13. not boast . . . without . . . measure--Greek, "to unmeasured bounds." There is no limit to a man's high opinion of himself, so long as he measures himself by himself ( 2 Corinthians 10:13 ) and his fellows, and does not compare himself with his superiors. It marks the personal character of this Epistle that the word "boast" occurs twenty-nine times in it, and only twenty-six times in all the other Epistles put together. Undeterred by the charge of vanity, he felt he must vindicate his apostolic authority by facts [CONYBEARE and HOWSON]. It would be to "boast of things without our measure," were we to boast of conversions made by "other men's labors" ( 2 Corinthians 10:15 ).
distributed--apportioned [ALFORD].
a measure--as a measure [ALFORD].
to reach--"that we should reach as far as even to you": not that he meant to go no further ( 2 Corinthians 10:16 , Romans 15:20-24 ). Paul's "measure" is the apportionment of his sphere of Gospel labors ruled for him by God. A "rule" among the so-called "apostolic canons" subsequently was, that no bishop should appoint ministers beyond his own limits. At Corinth no minister ought to have been received without Paul's sanction, as Corinth was apportioned to him by God as his apostolic sphere. The Epistle here incidentally, and therefore undesignedly, confirms the independent history, the Acts, which represents Corinth as the extreme limit as yet of his preaching, at which he had stopped, after he had from Philippi passed southward successively through Amphipolis, Apollonia, Thessalonica, Berea, and Athens [PALEY, Horæ Paulinæ].
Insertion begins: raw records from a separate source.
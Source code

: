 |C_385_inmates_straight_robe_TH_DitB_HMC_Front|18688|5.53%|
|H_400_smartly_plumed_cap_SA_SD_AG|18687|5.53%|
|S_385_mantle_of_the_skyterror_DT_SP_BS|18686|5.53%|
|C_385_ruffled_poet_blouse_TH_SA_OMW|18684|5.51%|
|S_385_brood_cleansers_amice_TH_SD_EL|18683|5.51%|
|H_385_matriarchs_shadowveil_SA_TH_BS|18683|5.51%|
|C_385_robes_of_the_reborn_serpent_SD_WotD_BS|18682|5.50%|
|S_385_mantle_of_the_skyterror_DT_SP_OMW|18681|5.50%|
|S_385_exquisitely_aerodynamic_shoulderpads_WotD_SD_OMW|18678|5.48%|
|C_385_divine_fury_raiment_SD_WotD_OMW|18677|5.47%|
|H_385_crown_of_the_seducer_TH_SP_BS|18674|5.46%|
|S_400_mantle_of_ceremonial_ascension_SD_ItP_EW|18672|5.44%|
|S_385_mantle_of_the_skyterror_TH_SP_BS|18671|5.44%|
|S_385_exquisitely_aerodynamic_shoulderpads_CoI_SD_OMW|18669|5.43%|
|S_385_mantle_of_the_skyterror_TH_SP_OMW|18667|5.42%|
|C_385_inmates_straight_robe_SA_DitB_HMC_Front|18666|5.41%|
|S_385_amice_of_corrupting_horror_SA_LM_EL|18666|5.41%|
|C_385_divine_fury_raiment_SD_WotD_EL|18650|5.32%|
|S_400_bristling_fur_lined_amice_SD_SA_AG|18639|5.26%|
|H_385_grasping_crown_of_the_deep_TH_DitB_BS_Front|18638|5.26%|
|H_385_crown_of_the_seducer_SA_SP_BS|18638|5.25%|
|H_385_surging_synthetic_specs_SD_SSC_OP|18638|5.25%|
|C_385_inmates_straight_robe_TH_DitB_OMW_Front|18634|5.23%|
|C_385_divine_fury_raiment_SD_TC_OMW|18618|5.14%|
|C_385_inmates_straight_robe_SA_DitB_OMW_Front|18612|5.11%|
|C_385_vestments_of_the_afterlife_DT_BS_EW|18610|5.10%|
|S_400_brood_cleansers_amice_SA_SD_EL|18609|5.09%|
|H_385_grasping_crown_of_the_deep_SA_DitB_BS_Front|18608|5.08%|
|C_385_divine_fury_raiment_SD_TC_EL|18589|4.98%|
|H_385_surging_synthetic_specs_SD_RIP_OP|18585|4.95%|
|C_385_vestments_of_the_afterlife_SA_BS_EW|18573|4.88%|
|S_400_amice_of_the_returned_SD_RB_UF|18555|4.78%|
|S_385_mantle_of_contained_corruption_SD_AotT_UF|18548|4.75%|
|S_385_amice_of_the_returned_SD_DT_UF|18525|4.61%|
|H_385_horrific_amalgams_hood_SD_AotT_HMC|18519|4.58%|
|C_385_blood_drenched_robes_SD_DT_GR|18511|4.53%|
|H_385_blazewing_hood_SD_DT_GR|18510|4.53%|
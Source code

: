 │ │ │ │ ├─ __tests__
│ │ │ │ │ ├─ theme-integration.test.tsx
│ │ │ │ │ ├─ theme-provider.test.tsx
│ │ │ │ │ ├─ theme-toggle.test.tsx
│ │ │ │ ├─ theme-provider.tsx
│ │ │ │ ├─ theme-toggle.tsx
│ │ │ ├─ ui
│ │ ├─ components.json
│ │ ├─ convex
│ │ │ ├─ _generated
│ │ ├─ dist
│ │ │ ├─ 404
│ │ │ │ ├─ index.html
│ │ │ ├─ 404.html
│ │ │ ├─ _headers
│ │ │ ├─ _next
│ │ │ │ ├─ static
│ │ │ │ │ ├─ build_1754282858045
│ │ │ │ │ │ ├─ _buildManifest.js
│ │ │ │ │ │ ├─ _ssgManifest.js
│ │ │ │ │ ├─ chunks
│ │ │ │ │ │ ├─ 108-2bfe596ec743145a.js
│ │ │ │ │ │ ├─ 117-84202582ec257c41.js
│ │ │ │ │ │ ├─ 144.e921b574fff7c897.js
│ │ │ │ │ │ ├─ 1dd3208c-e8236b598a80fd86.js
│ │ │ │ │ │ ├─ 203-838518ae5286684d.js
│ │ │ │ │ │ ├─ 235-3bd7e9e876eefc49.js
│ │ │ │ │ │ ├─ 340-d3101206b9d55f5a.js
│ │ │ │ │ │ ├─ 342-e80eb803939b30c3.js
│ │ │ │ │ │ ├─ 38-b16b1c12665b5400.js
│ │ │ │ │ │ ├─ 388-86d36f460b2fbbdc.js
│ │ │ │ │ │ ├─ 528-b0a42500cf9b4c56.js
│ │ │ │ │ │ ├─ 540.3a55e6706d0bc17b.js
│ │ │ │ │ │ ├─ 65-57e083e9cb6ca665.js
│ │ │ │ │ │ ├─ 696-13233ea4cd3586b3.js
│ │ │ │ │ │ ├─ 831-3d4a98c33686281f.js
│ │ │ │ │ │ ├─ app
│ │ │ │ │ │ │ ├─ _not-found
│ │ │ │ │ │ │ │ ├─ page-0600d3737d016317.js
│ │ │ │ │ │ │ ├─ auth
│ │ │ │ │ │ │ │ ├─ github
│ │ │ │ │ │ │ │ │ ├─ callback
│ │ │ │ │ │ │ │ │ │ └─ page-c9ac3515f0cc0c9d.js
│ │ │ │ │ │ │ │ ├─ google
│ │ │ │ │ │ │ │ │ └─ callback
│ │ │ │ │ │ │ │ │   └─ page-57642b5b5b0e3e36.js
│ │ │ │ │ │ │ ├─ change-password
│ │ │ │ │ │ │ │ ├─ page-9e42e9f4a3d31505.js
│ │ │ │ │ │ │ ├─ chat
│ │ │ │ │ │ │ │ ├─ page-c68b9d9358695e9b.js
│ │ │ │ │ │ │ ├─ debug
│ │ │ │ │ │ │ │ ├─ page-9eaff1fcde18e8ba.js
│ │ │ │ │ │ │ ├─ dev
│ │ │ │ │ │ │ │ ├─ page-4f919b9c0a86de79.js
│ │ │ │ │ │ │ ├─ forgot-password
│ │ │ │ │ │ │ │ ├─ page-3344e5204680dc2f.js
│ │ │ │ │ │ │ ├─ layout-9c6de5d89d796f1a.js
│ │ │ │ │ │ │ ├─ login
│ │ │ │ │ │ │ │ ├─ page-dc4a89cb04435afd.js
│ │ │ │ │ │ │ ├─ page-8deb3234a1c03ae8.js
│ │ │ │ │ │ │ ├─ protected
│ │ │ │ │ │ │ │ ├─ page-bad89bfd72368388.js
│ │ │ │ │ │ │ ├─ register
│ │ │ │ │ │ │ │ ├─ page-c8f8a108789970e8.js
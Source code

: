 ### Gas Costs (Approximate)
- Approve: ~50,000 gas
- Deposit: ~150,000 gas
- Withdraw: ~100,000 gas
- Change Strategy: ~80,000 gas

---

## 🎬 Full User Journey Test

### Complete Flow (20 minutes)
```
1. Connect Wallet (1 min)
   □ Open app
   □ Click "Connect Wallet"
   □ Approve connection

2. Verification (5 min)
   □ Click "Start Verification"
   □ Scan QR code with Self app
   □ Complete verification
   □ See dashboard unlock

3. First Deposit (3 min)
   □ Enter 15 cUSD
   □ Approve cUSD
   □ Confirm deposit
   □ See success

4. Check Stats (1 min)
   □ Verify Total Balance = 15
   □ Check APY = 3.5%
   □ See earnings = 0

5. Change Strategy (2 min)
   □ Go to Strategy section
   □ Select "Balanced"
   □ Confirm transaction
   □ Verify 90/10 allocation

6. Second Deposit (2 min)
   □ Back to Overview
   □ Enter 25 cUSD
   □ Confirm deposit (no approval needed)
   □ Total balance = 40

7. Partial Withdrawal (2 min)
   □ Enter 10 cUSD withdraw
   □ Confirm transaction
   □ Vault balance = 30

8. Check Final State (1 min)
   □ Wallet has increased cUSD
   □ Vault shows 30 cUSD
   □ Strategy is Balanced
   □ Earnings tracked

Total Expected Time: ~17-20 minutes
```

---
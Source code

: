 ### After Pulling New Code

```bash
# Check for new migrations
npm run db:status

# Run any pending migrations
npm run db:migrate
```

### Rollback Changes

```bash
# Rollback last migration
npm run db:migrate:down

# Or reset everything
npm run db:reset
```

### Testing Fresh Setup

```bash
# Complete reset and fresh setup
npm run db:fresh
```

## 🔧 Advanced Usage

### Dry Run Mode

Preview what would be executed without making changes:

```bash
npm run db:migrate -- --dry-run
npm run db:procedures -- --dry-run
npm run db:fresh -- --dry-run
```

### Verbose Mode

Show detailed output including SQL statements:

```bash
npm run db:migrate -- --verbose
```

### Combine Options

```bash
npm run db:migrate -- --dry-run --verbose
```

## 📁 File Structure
14. "We are not stretching ourselves beyond our measure, as (we should be) if we did not reach unto you: (but we do), for as far as even to you have we come in preaching the Gospel."

15. "Not boasting to unmeasured bounds (that is, not exceeding our own bounds by boasting) of (literally, 'in') other men's labors."
when--"As your faith goes on increasing." The cause of his not yet reaching with the Gospel the regions beyond Corinth, was the weakness as yet of their faith. He desired not to leave the Corinthians before the proper time, and yet not to put off preaching to others too long.
enlarged by you--Greek, "in your case." Our success in your case will give us an important step towards further progress beyond you ( 2 Corinthians 10:16 ).
according to our rule--according to our divinely assigned apportionment of the area or sphere of our work; for "we stretch not ourselves beyond our measure" ( 2 Corinthians 10:14 ).
abundantly--Greek, "unto exceeding abundance": so as to exceed the limits we have yet reached ( 2 Corinthians 10:16 ).

16. To--that is, so as to preach . . . beyond you (and) not to boast, &c.
in another man's line of things made ready to our hand--Do not connect "line of things," &c.; but "boast of things," &c. To make this clearer, arrange the words thus, "Not to boast as to things (already made by the preaching of others) ready to our hand in another man's line (that is, within the line, or sphere of labor, apportioned by God to another)."

17. glorieth--Translate, to accord with 2 Corinthians 10:16 , "boasteth." In contrast to his opponents' practice of boasting in another's line or sphere, Paul declares the only true boasting is in the Lord ( 1 Corinthians 1:31 , 15:10 ).

18. ( Proverbs 27:2 ).
whom the Lord commendeth--to whom the Lord has given as His "Epistle of commendation," the believers whom he has been the instrument of converting: as was Paul's case ( 2 Corinthians 3:1-3 ).
is approved--can stand the test of the final trial. A metaphor from testing metals ( Romans 16:10 , 1 Corinthians 11:19 ). So on the other hand those finally rejected by the Lord are termed "reprobate silver" ( Jeremiah 6:30 ).